In the pilot wave model, the usual quantum description of the state (as a state vector or wavefunction) is supplemented by an additional variable actually specifying the positions of the particles. In the interferometer we can say that there is a wave that goes along both paths whilst the particle only goes along one path. The wave collects information about both paths and the particle uses this information to decide which way to go at the second interferometer (hence the "pilot-wave"). This interpretation of quantum theory has various advantages. For example, it explains why the particle is only detected in one place at once and it provides an almost classical picture of what is happening at the microscopic level. However, to do this it is necessary to introduce variables which go beyond quantum theory and detract from much of its simplicity and elegance.

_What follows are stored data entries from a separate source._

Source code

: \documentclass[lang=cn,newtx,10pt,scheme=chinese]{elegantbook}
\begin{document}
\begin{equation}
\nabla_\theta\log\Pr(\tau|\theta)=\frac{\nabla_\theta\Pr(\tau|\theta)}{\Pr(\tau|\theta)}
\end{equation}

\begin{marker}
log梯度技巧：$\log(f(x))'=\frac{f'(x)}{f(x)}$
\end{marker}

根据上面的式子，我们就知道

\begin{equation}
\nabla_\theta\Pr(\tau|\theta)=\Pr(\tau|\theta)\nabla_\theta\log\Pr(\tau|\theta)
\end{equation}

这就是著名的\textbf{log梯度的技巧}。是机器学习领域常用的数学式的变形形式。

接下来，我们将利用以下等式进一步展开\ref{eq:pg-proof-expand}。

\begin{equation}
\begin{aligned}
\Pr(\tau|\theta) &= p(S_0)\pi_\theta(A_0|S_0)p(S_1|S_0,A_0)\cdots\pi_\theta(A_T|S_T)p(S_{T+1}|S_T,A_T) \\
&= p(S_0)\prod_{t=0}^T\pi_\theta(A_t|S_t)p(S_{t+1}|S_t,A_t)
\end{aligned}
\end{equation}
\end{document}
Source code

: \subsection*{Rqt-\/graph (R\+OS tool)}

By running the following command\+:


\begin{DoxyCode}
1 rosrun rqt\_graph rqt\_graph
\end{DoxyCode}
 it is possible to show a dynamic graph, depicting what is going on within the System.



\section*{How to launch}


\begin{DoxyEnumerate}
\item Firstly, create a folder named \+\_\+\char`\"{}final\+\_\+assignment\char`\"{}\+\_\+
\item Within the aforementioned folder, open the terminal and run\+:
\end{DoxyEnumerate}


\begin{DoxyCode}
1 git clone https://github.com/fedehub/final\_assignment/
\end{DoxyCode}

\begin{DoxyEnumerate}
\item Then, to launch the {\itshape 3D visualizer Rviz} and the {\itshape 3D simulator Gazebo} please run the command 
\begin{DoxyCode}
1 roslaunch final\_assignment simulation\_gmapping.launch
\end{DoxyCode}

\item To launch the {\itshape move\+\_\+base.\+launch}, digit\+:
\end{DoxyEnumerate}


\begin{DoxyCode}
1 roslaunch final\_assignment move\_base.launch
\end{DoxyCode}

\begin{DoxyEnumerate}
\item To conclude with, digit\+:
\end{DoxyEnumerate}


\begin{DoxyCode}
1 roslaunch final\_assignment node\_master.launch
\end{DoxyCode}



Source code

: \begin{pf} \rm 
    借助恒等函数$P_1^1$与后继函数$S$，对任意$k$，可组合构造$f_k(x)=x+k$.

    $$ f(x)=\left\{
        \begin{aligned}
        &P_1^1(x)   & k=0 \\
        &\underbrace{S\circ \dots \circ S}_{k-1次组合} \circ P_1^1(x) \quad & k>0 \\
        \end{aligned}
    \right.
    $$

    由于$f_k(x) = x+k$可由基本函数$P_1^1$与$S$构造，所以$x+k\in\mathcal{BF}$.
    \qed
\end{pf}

The third option on the table is when we have no collapses and no hidden variables. In this case, we really do get superpositions of macroscopic objects. We need a way to explain why we do not actually see this. The solution proposed by what is variously called the many worlds interpretation, the Everett interpretation (after Hugh Everett who invented it), and the relative state interpretation (this was Everett's name for it and, despite being less popular is a more accurate description of Everett's idea) is that we can regard the world as splitting when a macroscopic superposition occurs. In each branch one of the macroscopic possibilities happens. In an individual world, macroscopic objects have well defined locations but when all the worlds are taken together, it is still the case that there are superpositions of macroscopic objects. One way of thinking about the splitting is that it is merely an artefact introduced to help us understand the whole picture. Consider the analogy of drawing a grid on a map so we can describe features on the map relative to the grid. The grid does not actually exist. Likewise we can argue that there is, in Everett's interpretation, only one universe but by introducing a splitting we can explain the appearance of the world relative to a particular observer. There are many problems with this interpretation. The most obvious is that it represents an extremely radical new view of the universe that many of us feel uncomfortable with. But, even if we can swallow this, there remain technical problems. One is that there are many ways to introduce the splitting into many worlds and yet we need to pick out some preferred way of doing this. Another more serious problem is probability. Each world in the splitting has a weighting attached to it which is supposed to represent the probability of that world. A probability is usually regarded as a probability of some particular possible outcome actually happening. However, in the Everett picture all outcomes are realized and so it is not clear what this probability is a probability of.